┌────────

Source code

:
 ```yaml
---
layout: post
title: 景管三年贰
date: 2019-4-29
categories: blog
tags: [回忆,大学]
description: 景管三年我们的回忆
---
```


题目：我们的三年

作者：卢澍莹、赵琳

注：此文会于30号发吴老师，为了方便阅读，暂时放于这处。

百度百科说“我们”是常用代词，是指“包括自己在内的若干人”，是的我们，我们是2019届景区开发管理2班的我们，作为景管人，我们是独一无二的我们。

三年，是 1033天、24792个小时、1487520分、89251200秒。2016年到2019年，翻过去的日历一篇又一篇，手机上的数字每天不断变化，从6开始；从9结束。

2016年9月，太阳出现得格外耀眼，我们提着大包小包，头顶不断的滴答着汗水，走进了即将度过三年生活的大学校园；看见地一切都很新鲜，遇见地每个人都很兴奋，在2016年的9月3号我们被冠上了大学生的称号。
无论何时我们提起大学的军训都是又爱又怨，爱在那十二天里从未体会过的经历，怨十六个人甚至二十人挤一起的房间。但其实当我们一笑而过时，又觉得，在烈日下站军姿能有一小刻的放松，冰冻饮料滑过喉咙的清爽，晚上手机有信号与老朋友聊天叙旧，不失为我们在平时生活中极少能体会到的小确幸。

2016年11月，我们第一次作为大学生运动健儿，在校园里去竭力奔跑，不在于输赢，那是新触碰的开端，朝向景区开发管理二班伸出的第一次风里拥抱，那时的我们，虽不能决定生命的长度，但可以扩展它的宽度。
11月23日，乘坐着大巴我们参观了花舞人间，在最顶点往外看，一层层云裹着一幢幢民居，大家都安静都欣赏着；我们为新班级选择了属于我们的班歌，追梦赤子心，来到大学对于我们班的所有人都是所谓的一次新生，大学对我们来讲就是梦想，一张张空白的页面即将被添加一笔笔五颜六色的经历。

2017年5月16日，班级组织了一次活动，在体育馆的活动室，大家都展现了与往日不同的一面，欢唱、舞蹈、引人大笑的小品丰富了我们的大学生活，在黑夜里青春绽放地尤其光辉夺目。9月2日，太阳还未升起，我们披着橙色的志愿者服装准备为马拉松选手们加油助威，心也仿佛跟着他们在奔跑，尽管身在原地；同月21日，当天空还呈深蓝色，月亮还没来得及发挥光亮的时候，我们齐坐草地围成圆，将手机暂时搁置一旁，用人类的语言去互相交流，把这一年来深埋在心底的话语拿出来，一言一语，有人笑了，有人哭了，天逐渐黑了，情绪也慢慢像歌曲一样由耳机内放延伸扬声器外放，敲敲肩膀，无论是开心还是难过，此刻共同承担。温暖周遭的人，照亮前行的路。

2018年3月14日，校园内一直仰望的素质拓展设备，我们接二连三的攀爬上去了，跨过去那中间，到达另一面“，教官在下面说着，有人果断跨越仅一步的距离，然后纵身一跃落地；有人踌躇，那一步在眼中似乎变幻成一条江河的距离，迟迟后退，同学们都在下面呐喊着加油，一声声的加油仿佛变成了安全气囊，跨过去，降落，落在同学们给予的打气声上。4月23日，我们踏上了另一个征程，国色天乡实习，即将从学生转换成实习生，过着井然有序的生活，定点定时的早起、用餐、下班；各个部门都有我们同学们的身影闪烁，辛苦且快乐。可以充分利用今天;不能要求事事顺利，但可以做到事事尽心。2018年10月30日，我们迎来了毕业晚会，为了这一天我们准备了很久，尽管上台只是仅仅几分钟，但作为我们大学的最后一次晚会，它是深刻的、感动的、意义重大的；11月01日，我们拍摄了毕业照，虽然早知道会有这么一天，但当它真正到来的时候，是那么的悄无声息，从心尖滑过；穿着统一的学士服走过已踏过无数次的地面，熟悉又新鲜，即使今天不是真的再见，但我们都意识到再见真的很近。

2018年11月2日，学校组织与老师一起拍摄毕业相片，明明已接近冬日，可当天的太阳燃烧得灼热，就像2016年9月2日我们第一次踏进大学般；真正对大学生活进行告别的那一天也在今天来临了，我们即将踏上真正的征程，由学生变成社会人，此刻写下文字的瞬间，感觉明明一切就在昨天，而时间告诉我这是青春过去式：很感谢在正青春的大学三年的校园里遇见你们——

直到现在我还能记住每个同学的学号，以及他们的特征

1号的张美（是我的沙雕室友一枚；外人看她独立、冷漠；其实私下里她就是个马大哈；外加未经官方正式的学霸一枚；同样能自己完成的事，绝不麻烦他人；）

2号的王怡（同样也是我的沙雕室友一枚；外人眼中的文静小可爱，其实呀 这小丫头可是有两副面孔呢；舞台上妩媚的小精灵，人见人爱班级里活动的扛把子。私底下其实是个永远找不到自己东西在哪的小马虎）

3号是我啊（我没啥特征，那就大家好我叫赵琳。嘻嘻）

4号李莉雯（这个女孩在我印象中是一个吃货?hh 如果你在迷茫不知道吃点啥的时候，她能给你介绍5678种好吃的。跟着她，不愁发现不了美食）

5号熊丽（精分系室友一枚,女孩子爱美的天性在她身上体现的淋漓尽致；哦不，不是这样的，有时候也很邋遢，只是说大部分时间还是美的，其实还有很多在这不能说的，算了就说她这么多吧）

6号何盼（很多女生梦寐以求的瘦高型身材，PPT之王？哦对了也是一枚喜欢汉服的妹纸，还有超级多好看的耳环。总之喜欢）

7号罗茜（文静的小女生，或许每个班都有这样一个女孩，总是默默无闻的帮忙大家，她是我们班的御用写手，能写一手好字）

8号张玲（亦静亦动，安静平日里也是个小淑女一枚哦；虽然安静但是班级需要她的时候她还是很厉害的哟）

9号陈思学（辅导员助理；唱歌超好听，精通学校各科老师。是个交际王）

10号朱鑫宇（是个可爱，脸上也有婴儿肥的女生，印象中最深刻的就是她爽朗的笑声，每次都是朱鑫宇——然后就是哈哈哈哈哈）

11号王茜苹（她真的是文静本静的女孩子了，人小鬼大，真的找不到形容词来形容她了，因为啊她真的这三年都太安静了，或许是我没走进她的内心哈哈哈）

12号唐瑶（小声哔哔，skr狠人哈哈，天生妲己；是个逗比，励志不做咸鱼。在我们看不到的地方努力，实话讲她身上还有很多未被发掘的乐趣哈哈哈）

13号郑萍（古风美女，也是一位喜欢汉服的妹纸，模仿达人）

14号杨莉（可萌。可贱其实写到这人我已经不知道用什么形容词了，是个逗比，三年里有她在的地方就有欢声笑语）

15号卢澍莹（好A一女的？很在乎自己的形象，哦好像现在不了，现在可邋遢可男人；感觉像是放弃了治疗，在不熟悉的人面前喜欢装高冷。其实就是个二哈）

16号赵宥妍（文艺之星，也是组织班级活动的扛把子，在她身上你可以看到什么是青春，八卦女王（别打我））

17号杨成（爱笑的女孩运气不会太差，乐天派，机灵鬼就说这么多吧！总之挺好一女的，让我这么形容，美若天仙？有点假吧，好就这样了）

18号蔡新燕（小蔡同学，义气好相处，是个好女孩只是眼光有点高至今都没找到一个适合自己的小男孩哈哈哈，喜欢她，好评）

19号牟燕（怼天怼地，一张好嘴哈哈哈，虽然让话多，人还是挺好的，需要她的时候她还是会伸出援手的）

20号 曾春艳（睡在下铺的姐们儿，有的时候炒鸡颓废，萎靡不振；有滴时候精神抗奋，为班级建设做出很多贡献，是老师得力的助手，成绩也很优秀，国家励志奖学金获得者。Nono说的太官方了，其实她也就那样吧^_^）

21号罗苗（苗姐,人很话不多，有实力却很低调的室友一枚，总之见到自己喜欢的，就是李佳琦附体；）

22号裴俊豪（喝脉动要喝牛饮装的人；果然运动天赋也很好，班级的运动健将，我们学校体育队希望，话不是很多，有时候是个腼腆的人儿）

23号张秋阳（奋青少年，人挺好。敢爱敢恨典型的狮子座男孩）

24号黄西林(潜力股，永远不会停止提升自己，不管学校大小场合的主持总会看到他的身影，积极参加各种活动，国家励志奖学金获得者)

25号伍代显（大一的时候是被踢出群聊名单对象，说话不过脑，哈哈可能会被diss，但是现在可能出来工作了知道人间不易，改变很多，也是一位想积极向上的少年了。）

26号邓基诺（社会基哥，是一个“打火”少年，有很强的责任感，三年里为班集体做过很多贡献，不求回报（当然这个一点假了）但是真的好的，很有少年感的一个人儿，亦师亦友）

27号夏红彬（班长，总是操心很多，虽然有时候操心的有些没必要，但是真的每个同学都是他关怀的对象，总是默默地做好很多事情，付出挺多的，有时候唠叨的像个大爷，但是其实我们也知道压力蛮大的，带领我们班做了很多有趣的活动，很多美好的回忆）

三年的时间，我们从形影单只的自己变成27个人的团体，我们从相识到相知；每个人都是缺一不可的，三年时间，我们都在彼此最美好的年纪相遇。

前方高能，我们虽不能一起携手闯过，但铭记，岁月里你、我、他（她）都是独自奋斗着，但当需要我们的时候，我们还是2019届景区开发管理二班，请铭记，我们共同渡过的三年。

└────────

→ Brief
When you repeat the lines, start with the first line of the material and end with the line that contains "2017年5月16日，班级组", keeping both and reproducing each exactly, with nothing added.

→ Worked solution
Source code

:
 ```yaml
---
layout: post
title: 景管三年贰
date: 2019-4-29
categories: blog
tags: [回忆,大学]
description: 景管三年我们的回忆
---
```


题目：我们的三年

作者：卢澍莹、赵琳

注：此文会于30号发吴老师，为了方便阅读，暂时放于这处。

百度百科说“我们”是常用代词，是指“包括自己在内的若干人”，是的我们，我们是2019届景区开发管理2班的我们，作为景管人，我们是独一无二的我们。

三年，是 1033天、24792个小时、1487520分、89251200秒。2016年到2019年，翻过去的日历一篇又一篇，手机上的数字每天不断变化，从6开始；从9结束。

2016年9月，太阳出现得格外耀眼，我们提着大包小包，头顶不断的滴答着汗水，走进了即将度过三年生活的大学校园；看见地一切都很新鲜，遇见地每个人都很兴奋，在2016年的9月3号我们被冠上了大学生的称号。
无论何时我们提起大学的军训都是又爱又怨，爱在那十二天里从未体会过的经历，怨十六个人甚至二十人挤一起的房间。但其实当我们一笑而过时，又觉得，在烈日下站军姿能有一小刻的放松，冰冻饮料滑过喉咙的清爽，晚上手机有信号与老朋友聊天叙旧，不失为我们在平时生活中极少能体会到的小确幸。

2016年11月，我们第一次作为大学生运动健儿，在校园里去竭力奔跑，不在于输赢，那是新触碰的开端，朝向景区开发管理二班伸出的第一次风里拥抱，那时的我们，虽不能决定生命的长度，但可以扩展它的宽度。
11月23日，乘坐着大巴我们参观了花舞人间，在最顶点往外看，一层层云裹着一幢幢民居，大家都安静都欣赏着；我们为新班级选择了属于我们的班歌，追梦赤子心，来到大学对于我们班的所有人都是所谓的一次新生，大学对我们来讲就是梦想，一张张空白的页面即将被添加一笔笔五颜六色的经历。

2017年5月16日，班级组织了一次活动，在体育馆的活动室，大家都展现了与往日不同的一面，欢唱、舞蹈、引人大笑的小品丰富了我们的大学生活，在黑夜里青春绽放地尤其光辉夺目。9月2日，太阳还未升起，我们披着橙色的志愿者服装准备为马拉松选手们加油助威，心也仿佛跟着他们在奔跑，尽管身在原地；同月21日，当天空还呈深蓝色，月亮还没来得及发挥光亮的时候，我们齐坐草地围成圆，将手机暂时搁置一旁，用人类的语言去互相交流，把这一年来深埋在心底的话语拿出来，一言一语，有人笑了，有人哭了，天逐渐黑了，情绪也慢慢像歌曲一样由耳机内放延伸扬声器外放，敲敲肩膀，无论是开心还是难过，此刻共同承担。温暖周遭的人，照亮前行的路。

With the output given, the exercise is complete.